- YOUR OBJECTIVE
Omitting every picture, output the records below exactly, please.

- SUPPLIED INFORMATION
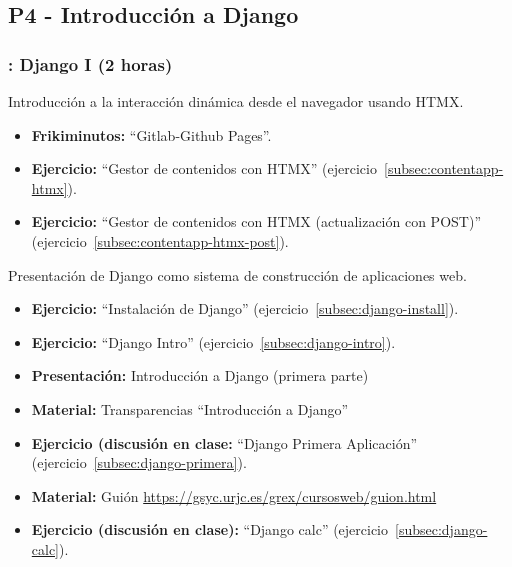 \documentclass[a4paper,12pt]{article}
\begin{document}
\subsection{P4 - Introducción a Django}

\subsubsection{\juevesG: Django I (2 horas)}
\label{cal:juevesG}
Introducción a la interacción dinámica desde el navegador usando HTMX.

\begin{itemize}
\item \textbf{Frikiminutos:} ``Gitlab-Github Pages''.
\item \textbf{Ejercicio:} ``Gestor de contenidos con HTMX'' (ejercicio~\ref{subsec:contentapp-htmx}).
\item \textbf{Ejercicio:} ``Gestor de contenidos con HTMX (actualización con POST)'' (ejercicio~\ref{subsec:contentapp-htmx-post}).
\end{itemize}

Presentación de Django como sistema de construcción de aplicaciones web.

\begin{itemize}
 \item \textbf{Ejercicio:} ``Instalación de Django'' (ejercicio~\ref{subsec:django-install}).
 \item \textbf{Ejercicio:} ``Django Intro'' (ejercicio~\ref{subsec:django-intro}).
 \item \textbf{Presentación:} Introducción a Django (primera parte)
 \item \textbf{Material:} Transparencias ``Introducción a Django''
 \item \textbf{Ejercicio (discusión en clase:} ``Django Primera Aplicación'' (ejercicio~\ref{subsec:django-primera}).
 \item \textbf{Material:} Guión \url{https://gsyc.urjc.es/grex/cursosweb/guion.html}
 \item \textbf{Ejercicio (discusión en clase):} ``Django calc'' (ejercicio~\ref{subsec:django-calc}).
 \end{itemize}


\end{document}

- RESPONSE TO THIS EXERCISE
 \documentclass[a4paper,12pt]{article}
\begin{document}
\subsection{P4 - Introducción a Django}

\subsubsection{\juevesG: Django I (2 horas)}
\label{cal:juevesG}
Introducción a la interacción dinámica desde el navegador usando HTMX.

\begin{itemize}
\item \textbf{Frikiminutos:} ``Gitlab-Github Pages''.
\item \textbf{Ejercicio:} ``Gestor de contenidos con HTMX'' (ejercicio~\ref{subsec:contentapp-htmx}).
\item \textbf{Ejercicio:} ``Gestor de contenidos con HTMX (actualización con POST)'' (ejercicio~\ref{subsec:contentapp-htmx-post}).
\end{itemize}

Presentación de Django como sistema de construcción de aplicaciones web.

\begin{itemize}
 \item \textbf{Ejercicio:} ``Instalación de Django'' (ejercicio~\ref{subsec:django-install}).
 \item \textbf{Ejercicio:} ``Django Intro'' (ejercicio~\ref{subsec:django-intro}).
 \item \textbf{Presentación:} Introducción a Django (primera parte)
 \item \textbf{Material:} Transparencias ``Introducción a Django''
 \item \textbf{Ejercicio (discusión en clase:} ``Django Primera Aplicación'' (ejercicio~\ref{subsec:django-primera}).
 \item \textbf{Material:} Guión \url{https://gsyc.urjc.es/grex/cursosweb/guion.html}
 \item \textbf{Ejercicio (discusión en clase):} ``Django calc'' (ejercicio~\ref{subsec:django-calc}).
 \end{itemize}


\end{document}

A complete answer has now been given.